The obvious way forward is to educate students in the use of technology for financial planning. Here are some of the key aspects to consider:
An old-school spreadsheet is a simple way to introduce the basic concepts of balancing income against expenditure and provides an opportunity to get students thinking about:
- Life + money goals: what do students want their cash to do for them now, in six months’, a year and five years from now?
- Priorities in daily spending and saving, and the bank account features that meet those needs
- Problem solving (or predicting future issues), and where to find advice or generate extra income
- Privacy and security: the low-tech option may have fewer frills, but doesn’t require third-party access to bank accounts or personal data
Starting out with a spreadsheet demonstrates what banking software can automate, without abdicating financial awareness or assuming a bot can replace financial responsibility!

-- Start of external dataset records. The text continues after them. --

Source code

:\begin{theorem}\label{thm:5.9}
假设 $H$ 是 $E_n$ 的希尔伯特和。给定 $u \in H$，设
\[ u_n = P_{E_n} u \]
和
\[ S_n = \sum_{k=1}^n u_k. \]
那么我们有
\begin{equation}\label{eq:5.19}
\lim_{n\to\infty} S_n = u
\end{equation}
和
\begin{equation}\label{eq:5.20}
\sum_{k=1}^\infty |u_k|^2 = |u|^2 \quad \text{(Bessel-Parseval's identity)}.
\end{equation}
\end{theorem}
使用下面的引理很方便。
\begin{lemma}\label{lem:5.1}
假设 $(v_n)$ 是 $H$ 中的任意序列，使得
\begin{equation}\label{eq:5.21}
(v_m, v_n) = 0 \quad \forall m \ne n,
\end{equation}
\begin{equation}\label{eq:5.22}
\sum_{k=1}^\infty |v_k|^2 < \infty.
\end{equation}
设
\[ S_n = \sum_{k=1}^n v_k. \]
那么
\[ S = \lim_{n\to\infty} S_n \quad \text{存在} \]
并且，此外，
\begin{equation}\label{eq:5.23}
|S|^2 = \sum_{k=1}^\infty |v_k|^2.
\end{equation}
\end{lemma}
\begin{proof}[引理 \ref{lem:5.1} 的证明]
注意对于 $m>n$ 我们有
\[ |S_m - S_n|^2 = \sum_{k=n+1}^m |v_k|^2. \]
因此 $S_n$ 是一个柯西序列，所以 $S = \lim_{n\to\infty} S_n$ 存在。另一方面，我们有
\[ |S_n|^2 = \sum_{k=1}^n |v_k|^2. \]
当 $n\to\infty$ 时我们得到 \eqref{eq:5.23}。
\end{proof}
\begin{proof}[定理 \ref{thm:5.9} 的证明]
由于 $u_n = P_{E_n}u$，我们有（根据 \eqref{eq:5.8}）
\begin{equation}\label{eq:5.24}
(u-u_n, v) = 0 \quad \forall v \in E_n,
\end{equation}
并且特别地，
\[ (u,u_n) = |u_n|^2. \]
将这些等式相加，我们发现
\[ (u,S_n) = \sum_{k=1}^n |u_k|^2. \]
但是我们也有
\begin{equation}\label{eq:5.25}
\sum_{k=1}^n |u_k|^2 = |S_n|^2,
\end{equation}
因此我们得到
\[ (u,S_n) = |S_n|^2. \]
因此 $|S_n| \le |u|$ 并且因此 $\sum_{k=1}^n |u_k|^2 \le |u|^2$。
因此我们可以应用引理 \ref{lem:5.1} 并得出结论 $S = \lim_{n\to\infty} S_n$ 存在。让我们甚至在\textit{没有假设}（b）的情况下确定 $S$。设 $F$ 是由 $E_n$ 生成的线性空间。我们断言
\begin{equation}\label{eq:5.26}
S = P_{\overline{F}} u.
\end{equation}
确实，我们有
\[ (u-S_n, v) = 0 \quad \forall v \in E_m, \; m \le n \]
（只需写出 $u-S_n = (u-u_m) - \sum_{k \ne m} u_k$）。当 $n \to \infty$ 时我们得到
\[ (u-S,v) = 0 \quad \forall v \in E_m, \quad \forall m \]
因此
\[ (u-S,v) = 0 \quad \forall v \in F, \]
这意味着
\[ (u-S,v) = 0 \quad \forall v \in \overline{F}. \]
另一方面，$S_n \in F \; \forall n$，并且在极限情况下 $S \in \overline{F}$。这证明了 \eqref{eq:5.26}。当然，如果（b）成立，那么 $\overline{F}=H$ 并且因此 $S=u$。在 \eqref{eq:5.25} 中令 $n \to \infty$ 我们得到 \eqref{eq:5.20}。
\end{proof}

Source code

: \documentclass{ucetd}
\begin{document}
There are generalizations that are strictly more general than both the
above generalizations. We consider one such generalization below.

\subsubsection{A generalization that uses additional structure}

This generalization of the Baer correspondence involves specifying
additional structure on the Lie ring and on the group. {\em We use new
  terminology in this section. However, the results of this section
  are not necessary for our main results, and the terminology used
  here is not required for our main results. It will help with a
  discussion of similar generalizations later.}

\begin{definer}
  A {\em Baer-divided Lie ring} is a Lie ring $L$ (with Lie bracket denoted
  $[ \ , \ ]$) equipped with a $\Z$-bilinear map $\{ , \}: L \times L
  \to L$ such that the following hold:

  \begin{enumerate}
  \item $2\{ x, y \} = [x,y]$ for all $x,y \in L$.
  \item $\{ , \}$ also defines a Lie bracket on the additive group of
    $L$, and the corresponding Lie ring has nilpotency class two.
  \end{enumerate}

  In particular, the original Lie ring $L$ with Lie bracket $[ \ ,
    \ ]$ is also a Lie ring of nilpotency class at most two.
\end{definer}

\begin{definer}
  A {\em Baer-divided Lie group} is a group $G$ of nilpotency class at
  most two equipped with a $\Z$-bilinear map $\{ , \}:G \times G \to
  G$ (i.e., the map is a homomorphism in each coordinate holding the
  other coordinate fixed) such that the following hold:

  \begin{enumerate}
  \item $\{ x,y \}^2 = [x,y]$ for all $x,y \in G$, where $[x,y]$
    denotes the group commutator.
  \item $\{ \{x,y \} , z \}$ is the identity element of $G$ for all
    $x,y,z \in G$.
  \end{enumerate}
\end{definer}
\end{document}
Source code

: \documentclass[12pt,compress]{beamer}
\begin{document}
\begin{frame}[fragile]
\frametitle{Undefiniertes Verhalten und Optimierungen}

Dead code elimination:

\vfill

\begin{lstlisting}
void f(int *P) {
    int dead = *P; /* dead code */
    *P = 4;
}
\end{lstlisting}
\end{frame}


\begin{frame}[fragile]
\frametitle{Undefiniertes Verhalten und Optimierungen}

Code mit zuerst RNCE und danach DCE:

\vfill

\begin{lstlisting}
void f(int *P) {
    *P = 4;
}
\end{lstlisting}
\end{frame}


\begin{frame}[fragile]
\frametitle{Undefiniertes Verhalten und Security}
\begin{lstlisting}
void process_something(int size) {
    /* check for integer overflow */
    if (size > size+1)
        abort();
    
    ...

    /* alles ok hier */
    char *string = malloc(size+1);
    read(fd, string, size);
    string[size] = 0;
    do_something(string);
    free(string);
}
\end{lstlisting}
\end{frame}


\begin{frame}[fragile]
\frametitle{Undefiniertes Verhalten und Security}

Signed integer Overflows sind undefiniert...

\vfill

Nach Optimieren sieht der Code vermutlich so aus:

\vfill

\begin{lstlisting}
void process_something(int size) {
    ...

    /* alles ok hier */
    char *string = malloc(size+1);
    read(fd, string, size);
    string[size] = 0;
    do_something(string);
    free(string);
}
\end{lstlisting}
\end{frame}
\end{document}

Using tech to manage money
Digital banking has evolved far beyond budget trackers. Tools now straddle multiple devices, accounts and platforms.
Example: Money Dashboard.
Typically, a read-only service which puts the balance and transactions from multiple bank accounts in one place.
It shows categories for spending, and lets you add and track savings goals. It also encourages organisation and motivates saving.
These are current accounts with real-time balance updates (and phone alerts), quick customer support, and anytime access.
They’re built around mobile phone access, making them intuitive and familiar to younger users.
The big UK banks have their own apps, offering balance checking, money transfers and savings, but some other functions may still require logging in via PC, phone or even visiting in person.
Third-party money transfer apps (see Payfriendz) gamify the process through gifs and rewards for peer sign-up; they also actively promote money management as ‘fun’.
Offered by standalone apps (some even operate via Facebook messenger) as well as the big banks: it’s an automated process which connects to a bank account to monitor spending, identifies ‘spare change’, then moves that amount to a savings account.
For students who struggle to put cash aside, this removes the effort and mental blocks to saving.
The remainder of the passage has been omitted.